Sitting in the midst of the forest for weeks on end, reading books and keeping an eye out for fires, may be a fascinating way to get away from civilisation and catch your breath. It may also become a little monotonous. Firewatch provides you a sense of what life is like. Even if the narrative isn’t refined enough, it’s a fascinating production.
The trip begins lightheartedly, while dealing with serious challenges. The writers introduce us to numerous decades of the main character’s life in short, simple phrases, mingling events from his past with bits of the first moments in the vast forest to which Henry fled after an unhappy occurrence. The game’s assumptions are fairly straightforward we play the part of an observer who maintains watch in his high tower and carefully checks for signals of a potential fire hazard. We see the action from a first-person perspective, and while the game instructs us to climb, leap, and slide down a rope, the arcade aspect is completely automated, leaving no room for error. Exploration, admiring nature, and enjoying your own vacant part of the globe comprise a large portion of the gameplay. Already, the first steps among the woods give you a sense of the setting we’ll be in. Silence, calm, and breathtaking vistas make it simple to unwind and appreciate every stone or plant you come across. Firewatch is beautiful both at night, with the starry sky and a somewhat too large moon, and during the day, as we walk over the hills and valleys.

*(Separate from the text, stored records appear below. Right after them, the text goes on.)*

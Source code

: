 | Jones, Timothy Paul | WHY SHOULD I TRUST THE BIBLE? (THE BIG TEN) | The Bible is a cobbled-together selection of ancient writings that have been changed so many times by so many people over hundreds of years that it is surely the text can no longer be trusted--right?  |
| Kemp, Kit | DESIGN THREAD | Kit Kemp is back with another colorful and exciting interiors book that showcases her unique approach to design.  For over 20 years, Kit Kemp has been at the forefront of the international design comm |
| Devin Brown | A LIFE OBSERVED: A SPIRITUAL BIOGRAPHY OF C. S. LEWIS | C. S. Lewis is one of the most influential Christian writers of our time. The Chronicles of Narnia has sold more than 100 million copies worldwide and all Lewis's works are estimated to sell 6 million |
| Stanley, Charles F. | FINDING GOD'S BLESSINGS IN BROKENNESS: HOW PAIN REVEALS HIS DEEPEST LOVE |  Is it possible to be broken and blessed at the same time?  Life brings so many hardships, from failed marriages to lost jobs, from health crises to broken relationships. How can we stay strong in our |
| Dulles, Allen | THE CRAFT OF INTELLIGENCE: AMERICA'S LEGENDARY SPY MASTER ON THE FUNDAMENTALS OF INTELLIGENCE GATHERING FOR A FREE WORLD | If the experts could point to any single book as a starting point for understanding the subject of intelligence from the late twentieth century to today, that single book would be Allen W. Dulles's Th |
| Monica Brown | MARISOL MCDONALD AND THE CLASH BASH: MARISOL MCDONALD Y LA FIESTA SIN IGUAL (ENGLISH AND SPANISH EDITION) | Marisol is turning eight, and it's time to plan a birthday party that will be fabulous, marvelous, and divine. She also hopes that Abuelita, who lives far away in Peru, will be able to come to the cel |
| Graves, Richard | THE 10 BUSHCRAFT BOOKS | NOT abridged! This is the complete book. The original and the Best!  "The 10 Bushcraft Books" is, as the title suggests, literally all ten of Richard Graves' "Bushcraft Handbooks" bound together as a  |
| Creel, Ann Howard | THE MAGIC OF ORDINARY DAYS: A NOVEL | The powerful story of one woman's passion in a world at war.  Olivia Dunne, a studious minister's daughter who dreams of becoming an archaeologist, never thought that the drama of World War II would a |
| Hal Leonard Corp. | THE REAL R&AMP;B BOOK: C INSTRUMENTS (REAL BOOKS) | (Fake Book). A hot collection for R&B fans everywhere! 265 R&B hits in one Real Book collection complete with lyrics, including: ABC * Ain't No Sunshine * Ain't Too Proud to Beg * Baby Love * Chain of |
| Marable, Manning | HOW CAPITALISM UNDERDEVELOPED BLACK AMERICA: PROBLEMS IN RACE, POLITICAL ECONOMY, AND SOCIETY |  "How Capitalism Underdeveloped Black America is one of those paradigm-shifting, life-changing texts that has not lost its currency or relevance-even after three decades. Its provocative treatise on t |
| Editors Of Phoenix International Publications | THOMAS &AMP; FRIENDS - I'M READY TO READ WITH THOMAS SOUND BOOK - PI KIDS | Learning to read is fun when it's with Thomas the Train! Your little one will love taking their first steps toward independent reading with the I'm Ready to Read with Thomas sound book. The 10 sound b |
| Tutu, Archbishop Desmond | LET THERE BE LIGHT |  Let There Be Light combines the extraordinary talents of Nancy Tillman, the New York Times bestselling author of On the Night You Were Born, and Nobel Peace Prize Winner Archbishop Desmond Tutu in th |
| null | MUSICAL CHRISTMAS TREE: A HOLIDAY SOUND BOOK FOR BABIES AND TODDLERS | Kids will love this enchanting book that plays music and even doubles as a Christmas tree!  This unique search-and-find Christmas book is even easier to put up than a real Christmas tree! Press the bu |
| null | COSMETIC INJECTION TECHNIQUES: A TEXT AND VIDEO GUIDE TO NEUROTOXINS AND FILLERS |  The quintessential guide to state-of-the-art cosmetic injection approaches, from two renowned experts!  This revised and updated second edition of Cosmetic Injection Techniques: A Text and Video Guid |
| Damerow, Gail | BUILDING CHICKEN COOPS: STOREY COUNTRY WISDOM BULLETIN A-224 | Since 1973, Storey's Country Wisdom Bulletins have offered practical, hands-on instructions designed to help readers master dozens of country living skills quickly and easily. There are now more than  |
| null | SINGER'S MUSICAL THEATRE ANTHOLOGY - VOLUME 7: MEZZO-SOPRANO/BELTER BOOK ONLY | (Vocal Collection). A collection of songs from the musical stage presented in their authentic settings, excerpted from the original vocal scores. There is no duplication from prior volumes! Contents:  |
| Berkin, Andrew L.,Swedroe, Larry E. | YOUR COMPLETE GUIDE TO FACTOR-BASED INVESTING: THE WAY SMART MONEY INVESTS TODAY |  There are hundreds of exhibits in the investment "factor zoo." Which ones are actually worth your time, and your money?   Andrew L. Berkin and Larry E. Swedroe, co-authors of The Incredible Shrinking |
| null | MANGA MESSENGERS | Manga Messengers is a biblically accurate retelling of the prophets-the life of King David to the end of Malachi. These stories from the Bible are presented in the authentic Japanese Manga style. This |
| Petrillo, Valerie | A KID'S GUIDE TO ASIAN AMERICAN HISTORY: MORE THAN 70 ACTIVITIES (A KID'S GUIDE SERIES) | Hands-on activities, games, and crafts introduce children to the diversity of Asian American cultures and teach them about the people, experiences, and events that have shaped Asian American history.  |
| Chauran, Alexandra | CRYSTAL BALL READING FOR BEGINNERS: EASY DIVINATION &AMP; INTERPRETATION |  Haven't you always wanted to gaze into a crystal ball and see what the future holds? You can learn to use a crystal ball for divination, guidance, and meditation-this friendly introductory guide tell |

The hero’s primary tool is a walkie-talkie, which serves as the only means of communication with the outside world, as represented by Delilah, our employer and neighbor from the second observation tower. She, an inquisitive, amusing, and slightly bitter woman living someplace on the horizon, controls the tempo of the entire novel, is the plot’s driving force, and an incredible character with whom we progressively form a stronger link. The game revolves around Henry and Delilah’s romance. Although it may appear at first that the walkie-talkie will just be used to gain more chores, when we hear the first, ice-breaking question about the hero’s personal life, we know that it is the interchange of views and opinions with our neighbor that will encourage us to play the game. It’s not simply what the individuals talk about Henry can report on the radio about many of the items he sees but also how these conversations take place. Rich Sommer and Cissy Jones’s top-notch acting and well-written language make us want to report anything that comes into view only to hear or tell another joke, fling an insult, or taunt. Although the characters speak automatically at times, the player has a lot of control over the flow of the conversation, and the dynamics of our connection with Delilah are heavily influenced by what we say and when we say it. We come to know the characters quite well over the course of four hours of play, with the impression that they behave and speak like genuine, live beings.
In comparison to this flawlessly designed part, the story itself is significantly inferior. It begins pretty intriguingly – once we’ve settled inside the tower and become acquainted with the surroundings, the game presents various unexplained happenings that cause the atmosphere to thicken with each passing minute. Henry spends weeks in the wilderness, and while his discussions with Delilah never cease, the thought that if something horrible occurs, we’ll be on our own is nearly overpowering at moments. The masterfully constructed tension keeps us wondering for four hours what will happen next and what link all occurrences have with our hero’s prior life. Unfortunately, once we get answers, the game begins to unravel before our eyes. When we approach the finish of the tour, the well-designed ambience vanishes with a boom, making the adventure fairly unpleasant.
Despite the disappointing finale, Firewatch is undeniably a title worth considering, if not an exceptional game. Henry and Delilah’s smart, well-executed aesthetic, magnificent views, and engaging talks are all worth witnessing in person.